When you’re approved for a home loan, some lenders will give you mortgage cashback – usually in the form of a lump sum deposited into your account. The amount varies, but it can be anything from $500 to several thousand dollars.
This may sound like a great deal, but remember, banks aren’t in the business of giving out free money for no reason.
WHAT’S THE CATCH?
A recent study by Mozo found that borrowers were often blinded by cashback offers from the big four banks, most of whom are currently offering $2,000 back on new loans. These borrowers failed to realise that their cashback loans came with a higher interest rate, costing them around $40,000 extra by the end of their loan term.
Lenders offer cashbacks to entice new customers and engender loyalty, but since these loans are often accompanied by higher interest rates you should always think twice before signing on the dotted line.
HOW TO MAKE SURE YOU’RE GETTING A GOOD DEAL
The secret to securing a simple, low cost home loan is to research the market and compare several home loans. Start by looking at loan comparison sites like Finder and Canstar and considering several suitable mortgage products. Always look at the comparison rate rather than the interest rate, as this number includes all the fees the lender charges as well, indicating the total cost of the loan.
If you’re a little lost it’s usually best to speak to a mortgage broker that you trust for advice.

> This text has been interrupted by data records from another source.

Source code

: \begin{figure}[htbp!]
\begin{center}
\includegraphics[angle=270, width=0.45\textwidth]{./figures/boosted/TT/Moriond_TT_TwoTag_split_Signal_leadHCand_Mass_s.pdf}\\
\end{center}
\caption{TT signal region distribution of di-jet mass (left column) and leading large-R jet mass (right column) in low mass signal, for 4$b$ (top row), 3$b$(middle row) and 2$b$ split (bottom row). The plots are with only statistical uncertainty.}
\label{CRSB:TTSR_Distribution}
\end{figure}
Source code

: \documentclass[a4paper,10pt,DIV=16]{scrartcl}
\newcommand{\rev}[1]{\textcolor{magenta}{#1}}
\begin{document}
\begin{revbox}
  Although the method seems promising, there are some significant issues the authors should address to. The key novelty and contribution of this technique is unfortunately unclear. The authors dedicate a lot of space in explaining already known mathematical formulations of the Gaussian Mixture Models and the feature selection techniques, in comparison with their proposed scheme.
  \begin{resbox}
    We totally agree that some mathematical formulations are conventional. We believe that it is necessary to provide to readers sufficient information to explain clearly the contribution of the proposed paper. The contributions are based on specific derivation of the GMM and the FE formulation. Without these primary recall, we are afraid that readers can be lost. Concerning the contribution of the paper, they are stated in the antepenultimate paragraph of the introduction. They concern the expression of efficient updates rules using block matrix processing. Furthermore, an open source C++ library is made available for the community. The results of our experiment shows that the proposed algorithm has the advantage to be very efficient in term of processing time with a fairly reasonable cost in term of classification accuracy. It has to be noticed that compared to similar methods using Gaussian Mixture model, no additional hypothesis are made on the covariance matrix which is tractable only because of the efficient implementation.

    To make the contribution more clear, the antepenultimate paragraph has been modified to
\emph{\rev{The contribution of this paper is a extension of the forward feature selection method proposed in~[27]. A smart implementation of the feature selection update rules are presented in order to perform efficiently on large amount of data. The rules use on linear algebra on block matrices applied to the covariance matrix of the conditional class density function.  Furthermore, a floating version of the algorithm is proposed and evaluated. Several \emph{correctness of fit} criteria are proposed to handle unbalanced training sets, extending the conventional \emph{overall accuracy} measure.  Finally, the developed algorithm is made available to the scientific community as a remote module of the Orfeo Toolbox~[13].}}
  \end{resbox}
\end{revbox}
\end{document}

They’re experts when it comes to home loans and can walk you through how your mortgage will work and how much it will cost over the life of the loan. They can also help you find and secure a mortgage that’s most suitable for you and your situation (and also assist in avoiding any cashback traps).
Plus, their relationships with banks and other lenders may make it easier to secure a lower rate and even waive certain fees.
IS CASHBACK WORTH IT?
Mortgage cashback can be extremely useful. The money you get can be used to cover costs associated with your property purchase, like a conveyancer, building inspections, or even to buy furniture for your new place.
With that said, mortgage cashback is often bundled with loans that cost far more in the long term. To make sure you’re making the right decision, always weigh the long-term costs against the short term benefits before committing to anything with lenders.